Big traders, or their lackeys, sit glued to bad news information sources, like the upheaval in the Middle East, crop disasters or death and destruction anywhere in the world.  Next, they start looking for commodities that will be effected or perceived as effected.  Even if the commodity may only be superficially effected by their large block purchases, they know if they buy enough other small traders, speculators and people who are hoping to get rich or think they are hedging their retirement bets, will jump on that commodity band wagon.   Study the current information and real facts on silver and, if you dig deep enough, the truth will be apparent. 

If the big traders believe the market is saturated and sell on the Tokyo Exchange while you’re asleep in Mid-America, you lose.
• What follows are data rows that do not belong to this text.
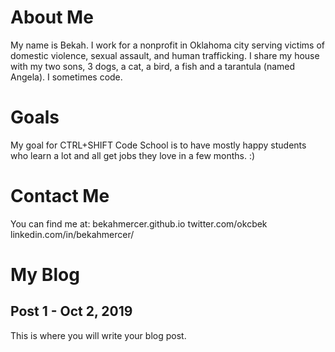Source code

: # About Me

My name is Bekah. I work for a nonprofit in Oklahoma city serving victims of domestic violence, 
sexual assault, and human trafficking. I share my house with my two sons, 3 dogs, a cat, a bird, 
a fish and a tarantula (named Angela). I sometimes code.


# Goals

My goal for CTRL+SHIFT Code School is to have mostly happy students who learn a lot and all get
jobs they love in a few months. :)


# Contact Me

You can find me at:
bekahmercer.github.io
twitter.com/okcbek
linkedin.com/in/bekahmercer/


# My Blog

## Post 1 - Oct 2, 2019

This is where you will write your blog post.
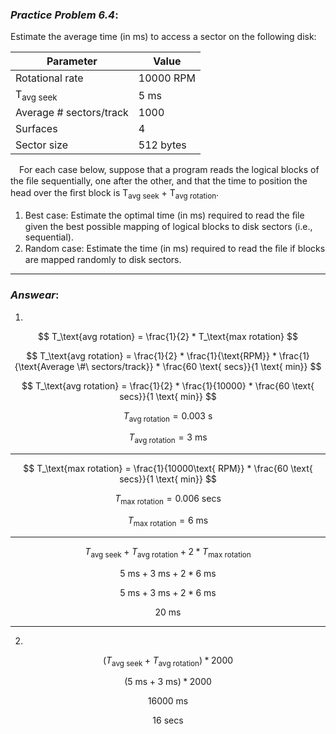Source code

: ### ***Practice Problem 6.4***:  
Estimate the average time (in ms) to access a sector on the following disk:  


| Parameter  | Value |
| ------------- | ------------- |
| Rotational rate  | 10000 RPM |
| T<sub>avg seek</sub> | 5 ms |
| Average # sectors/track | 1000 |
| Surfaces | 4 |
| Sector size | 512 bytes |  

&emsp;For each case below, suppose that a program reads the logical blocks of the ﬁle sequentially, one after the other, and that the time to position the head over the ﬁrst block is T<sub>avg seek</sub> + T<sub>avg rotation</sub>.  

1. Best case: Estimate the optimal time (in ms) required to read the ﬁle given the best possible mapping of logical blocks to disk sectors (i.e., sequential).  
2. Random case: Estimate the time (in ms) required to read the ﬁle if blocks are mapped randomly to disk sectors.

---  

### ***Answear***:  
1.

$$ T_\text{avg rotation} = \frac{1}{2} * T_\text{max rotation} $$  

$$ T_\text{avg rotation} = \frac{1}{2} * \frac{1}{\text{RPM}} * \frac{1}{\text{Average \#\ sectors/track}} * \frac{60 \text{ secs}}{1 \text{ min}} $$

$$ T_\text{avg rotation} = \frac{1}{2} * \frac{1}{10000} * \frac{60 \text{ secs}}{1 \text{ min}} $$

$$ T_\text{avg rotation} =  0.003\text{ s} $$

$$ T_\text{avg rotation} =  3\text{ ms} $$  

---  

$$ T_\text{max rotation} =  \frac{1}{10000\text{ RPM}} * \frac{60 \text{ secs}}{1 \text{ min}} $$  

$$ T_\text{max rotation} =  0.006\text{ secs} $$  

$$ T_\text{max rotation} =  6\text{ ms} $$

---  

$$ T_\text{avg seek} + T_\text{avg rotation} + 2 * T_\text{max rotation} $$  

$$ 5\text{ ms} + 3\text{ ms} + 2 * 6\text{ ms} $$  

$$ 5\text{ ms} + 3\text{ ms} + 2 * 6\text{ ms} $$  

$$ 20\text{ ms} $$  

---  

2. 

$$ (T_\text{avg seek} + T_\text{avg rotation}) * 2000 $$  

$$ (5\text{ ms} + 3\text{ ms}) * 2000 $$  

$$ 16000\text{ ms} $$  

$$ 16\text{ secs} $$
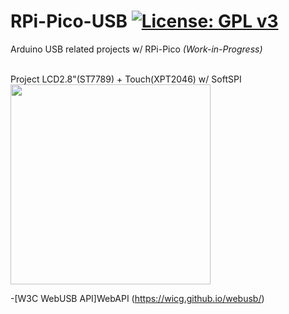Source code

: # RPi-Pico-USB [![License: GPL v3](https://img.shields.io/badge/License-GPLv3-blue.svg)](https://www.gnu.org/licenses/gpl-3.0)<br>
Arduino USB related projects w/ RPi-Pico  _(Work-in-Progress)_<br>
 
<br>
Project LCD2.8"(ST7789) + Touch(XPT2046) w/ SoftSPI
<img src="pic/picoLCDTouch.gif" width=320>  <br>


-[W3C WebUSB API]WebAPI (https://wicg.github.io/webusb/)
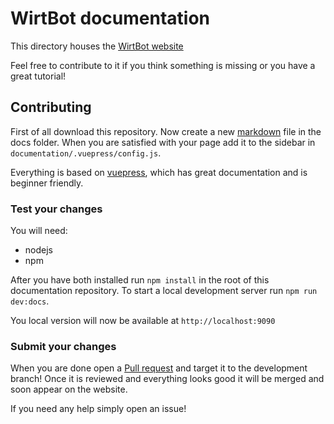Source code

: # WirtBot documentation

This directory houses the [WirtBot website](https://wirtbot.com)

Feel free to contribute to it if you think something is missing or you have a great tutorial!

## Contributing

First of all download this repository.
Now create a new [markdown](https://www.markdownguide.org/basic-syntax) file in the docs folder.
When you are satisfied with your page add it to the sidebar in `documentation/.vuepress/config.js`.

Everything is based on [vuepress](https://vuepress.vuejs.org/), which has great documentation and is beginner friendly.

### Test your changes

You will need:
- nodejs
- npm

After you have both installed run `npm install` in the root of this documentation repository.
To start a local development server run `npm run dev:docs`.

You local version will now be available at `http://localhost:9090`

### Submit your changes

When you are done open a [Pull request](https://help.github.com/en/github/getting-started-with-github/github-glossary#pull-request) and target it to the development branch! Once it is reviewed and everything looks good it will be merged and soon appear on the website.

If you need any help simply open an issue!

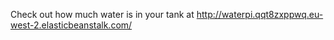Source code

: Check out how much water is in your tank at http://waterpi.qqt8zxppwq.eu-west-2.elasticbeanstalk.com/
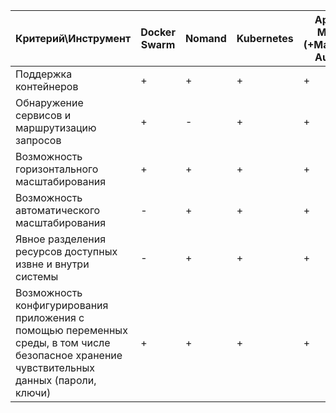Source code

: | Критерий\Инструмент | Docker Swarm	| Nomand | Kubernetes | Apache Mesos (+Marathon, Aurora) |
|---|---|---|---|---|
| Поддержка контейнеров	| + | + | + | + |
| Обнаружение сервисов и маршрутизацию запросов | + | - | + | + |
| Возможность горизонтального масштабирования	| + | + | + | + |
| Возможность автоматического масштабирования	| - | + | + | + |
| Явное разделения ресурсов доступных извне и внутри системы	| - | + | + | + |
| Возможность конфигурирования приложения с помощью переменных среды, в том числе безопасное хранение чувствительных данных (пароли, ключи) | + | + | + | + |
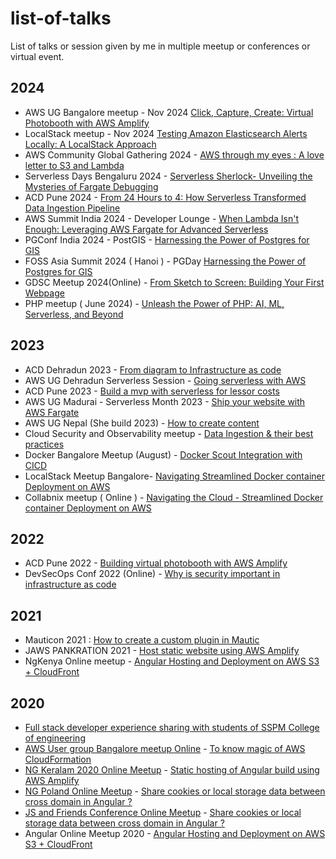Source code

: # list-of-talks
List of talks or session given by me in multiple meetup or conferences or virtual event. 

## 2024 
- AWS UG Bangalore meetup - Nov 2024 [Click, Capture, Create: Virtual Photobooth with AWS Amplify](2024/30-days-Amplify-AWS-UG-BLR-Meetup)
- LocalStack meetup - Nov 2024 [Testing Amazon Elasticsearch Alerts Locally: A LocalStack Approach](2024/Localstack-meetup)
- AWS Community Global Gathering 2024 - [AWS through my eyes : A love letter to S3 and Lambda](2024/AWS-Community-Global-Gathering)
- Serverless Days Bengaluru 2024 - [Serverless Sherlock- Unveiling the Mysteries of Fargate Debugging](2024/Serverless-Days-BLR-2024)
- ACD Pune 2024 - [From 24 Hours to 4: How Serverless Transformed Data Ingestion Pipeline](2024/ACD-Pune-2024)
- AWS Summit India 2024 - Developer Lounge - [When Lambda Isn't Enough: Leveraging AWS Fargate for Advanced Serverless
](2024/AWS-Summit-India-2024)
- PGConf India 2024 - PostGIS - [Harnessing the Power of Postgres for GIS](2024/PGConf-India-2024)
- FOSS Asia Summit 2024 ( Hanoi ) - PGDay [Harnessing the Power of Postgres for GIS](2024/PGConf-India-2024)
- GDSC Meetup 2024(Online) - [From Sketch to Screen: Building Your First Webpage](2024/GDSC)
- PHP meetup ( June 2024) - [Unleash the Power of PHP: AI, ML, Serverless, and Beyond](2024/PHP-Meetup)

## 2023 
- ACD Dehradun 2023 - [From diagram to Infrastructure as code](2023/ACD-Dehradun-2023)
- AWS UG Dehradun Serverless Session - [Going serverless with AWS](2023/AWS-UG-Dehradun-Serverless-Session)
- ACD Pune 2023 - [Build a mvp with serverless for lessor costs ](2023/ACD-Pune-2023/ACD_pune2023_build-MVP-using-serverless.pdf)
- AWS UG Madurai - Serverless Month 2023 - [Ship your website with AWS Fargate](2023/AWS-UG-Madurai-Serverless-Month-2023)
- AWS UG Nepal (She build 2023) -  [How to create content](2023/AWS-UG-Nepal-She-Build-2023)
- Cloud Security and Observability meetup  - [Data Ingestion & their best practices](2023/Cloud-Security-&-Observability-Data-Meetup)
- Docker Bangalore Meetup (August) - [ Docker Scout Integration with CICD ](2023/Docker-Bangalore-Meetup-August-2023-Docker-Wasm)
- LocalStack Meetup Bangalore- [Navigating Streamlined Docker container Deployment on AWS](2023/LocalStack-Meetup-2023)
- Collabnix meetup ( Online ) - [Navigating the Cloud - Streamlined Docker container Deployment on AWS](https://www.youtube.com/watch?v=z8WSQblxTvo)

## 2022
- ACD Pune 2022 - [Building virtual photobooth with AWS Amplify ](2022/ACD-Pune-2022)
- DevSecOps Conf 2022 (Online) - [Why is security important in infrastructure as code](https://www.youtube.com/watch?v=upBfwP7CYvo&t=15750s)

## 2021
- Mauticon 2021 :  [How to create a custom plugin in Mautic ](https://slides.com/avinashdalvi/mautic-custom-plugin-creation)
- JAWS PANKRATION 2021 - [Host static website using AWS Amplify](https://www.youtube.com/watch?v=TQhvghXJDnY)
- NgKenya Online meetup - [Angular Hosting and Deployment on AWS S3 + CloudFront](https://www.youtube.com/watch?v=LLhAuUM0iU0)

## 2020
- [Full stack developer experience sharing with students of SSPM College of engineering](https://slides.com/avinashdalvi/experience-sharing-about-full-stack-developer)
- [AWS User group Bangalore meetup Online](https://www.awsugblr.in/) - [To know magic of AWS CloudFormation](https://slides.com/avinashdalvi/to-know-magic-of-aws-cloudformation)
- [NG Keralam 2020 Online Meetup](https://twitter.com/ng_keralam) - [Static hosting of Angular build using AWS Amplify](https://slides.com/avinashdalvi/static-hosting-of-angular-build-using-aws-amplify)
- [NG Poland Online Meetup](https://twitter.com/ngPolandConf) - [Share cookies or local storage data between cross domain in Angular ?](https://slides.com/avinashdalvi/ng-poland-conf-share-cookies-or-local-storage-data-between-cross-domain-in-angular)
- [JS and Friends Conference Online Meetup](https://twitter.com/JSFriendsConf) - [Share cookies or local storage data between cross domain in Angular ?](https://slides.com/avinashdalvi/share-cookie-or-local-storage-data-between-cross-domain-in-angular)
- Angular Online Meetup 2020 - [Angular Hosting and Deployment on AWS S3 + CloudFront](https://www.youtube.com/live/3PixdVtgqK8?si=v0d9eDDBOvb2XNFj)

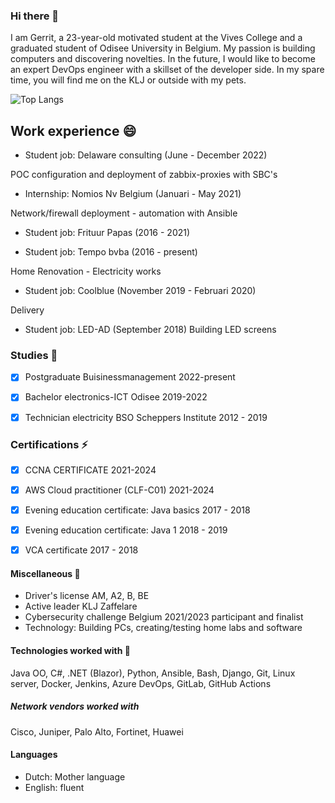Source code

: ### Hi there 👋

I am Gerrit, a 23-year-old motivated student at the Vives College and a graduated student of Odisee University in Belgium.
My passion is building computers and discovering novelties.
In the future, I would like to become an expert DevOps engineer with a skillset of the developer side. 
In my spare time, you will find me on the KLJ or outside with my pets.

![Top Langs](https://github-readme-stats.vercel.app/api/top-langs/?GerritVanMol=anuraghazra&hide_progress=true)

## Work experience 😄

- Student job: Delaware consulting                                 (June - December 2022)

POC configuration and deployment of zabbix-proxies with SBC's

- Internship: Nomios Nv Belgium                                    (Januari - May 2021)

Network/firewall deployment - automation with Ansible

- Student job: Frituur Papas                                       (2016 - 2021)
 
- Student job: Tempo bvba                                          (2016 - present)

Home Renovation - Electricity works

- Student job: Coolblue                                           (November 2019 - Februari 2020)

Delivery
    
- Student job: LED-AD                                             (September 2018)
Building LED screens

### Studies 🤔
- [x] Postgraduate Buisinessmanagement                2022-present
- [x] Bachelor electronics-ICT Odisee                 2019-2022
- [x] Technician electricity BSO Scheppers Institute  2012 - 2019



### Certifications ⚡
- [x]   CCNA CERTIFICATE                            2021-2024
- [x]   AWS Cloud practitioner (CLF-C01)            2021-2024
- [x]   Evening education certificate: Java basics  2017 - 2018
- [x]   Evening education certificate: Java 1       2018 - 2019
- [x]   VCA certificate                             2017 - 2018


#### Miscellaneous 🌱

*  Driver's license AM, A2, B, BE
*  Active leader KLJ Zaffelare
*  Cybersecurity challenge Belgium 2021/2023 participant and finalist 
*  Technology: Building PCs, creating/testing home labs and software

#### Technologies worked with 🔭
Java OO, C#, .NET (Blazor), Python, 
 Ansible, Bash, Django, Git, Linux server, 
 Docker, Jenkins, Azure DevOps, GitLab, GitHub Actions
##### Network vendors worked with 
Cisco, Juniper, Palo Alto, Fortinet, Huawei


#### Languages
*  Dutch: Mother language
*  English: fluent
If you knew when they bought the commodity and for how long the contract was for, you might be able to figure out when they were going to dump their futures contracts and be able to sell while the prices are still on the rise.  If there are still more buyers to participate in their Ponzi scheme, they’ll likely roll the contract over.  If it appears their futures contracts will expire just before the new buyers run out or just before the price will likely go down anyway, which can be totally dependent on how much they dump at one time, the big traders sell.  If it appears the contract will expire before the price begins to drop and there is no way it can be manipulated for more profits, they sell.  There are also other scenarios that may play out. 

Number one: If there’s a panic, the big traders may sell before the price drops below their buying price, which will drive the market even lower and more quickly.  Meaning, the small trader who isn’t in the inner circle will probably get blind sided while asleep.  The first scenario isn’t very likely because, if it happened often, even the trader who is asleep 24/7 will eventually be able to see how the system works and there would be no fall guys.

Number two: Even if the price is almost topped out, the big, well connected traders will buy a large enough block of commodities to bring more people into their Ponzi scheme who believe what they read and hear from the media, which may well be bought and paid for by those who are doing the buying.  Those new buyers think the price will continue to rise into eternity and that they’ll make a killing.  Big traders are tuned into how human nature works and they sell at the higher price and you lose...again.   

It’s all very complicated, especially if you’re a small trader and aren’t part of the “Good Old Boys Club” which can also include “Good Old Girls.”  Those traders are usually well connected in high places.  If they weren’t there would never be any bailouts for banks, Wall Street and the big commodities traders...who are usually connected with Wall Street and big banks. 

Of course, if it wasn’t for people who should have known they couldn’t afford that big new house, the expensive new car and all the other trappings we think mean a wonderful and happy life, none of it would be possible.  If it weren’t for human nature, which can be changed if we want, the housing bubble could never have existed and the economy would never have tanked.  The same with the dot com implosion and all the others for hundreds of years, including the current price of gas and oil futures.  If we make some changes in human nature, the boom and bust cycles wouldn’t be a way of life and a source of stressors.  And, we have the choice to do that on an individual level.   

We were fortunate.  Some years ago, after selling my retail businesses, we looked into commodities.  I  saw how the commodities game worked and we got out, in most instances, while the price was still above where we bought in.  We also didn’t want to participate in something where if someone wins, someone else has to lose, even if we were the winners.  We like sleeping at night without having to resort to drugging our conscious and unconscious minds or compromising our spiritual beings.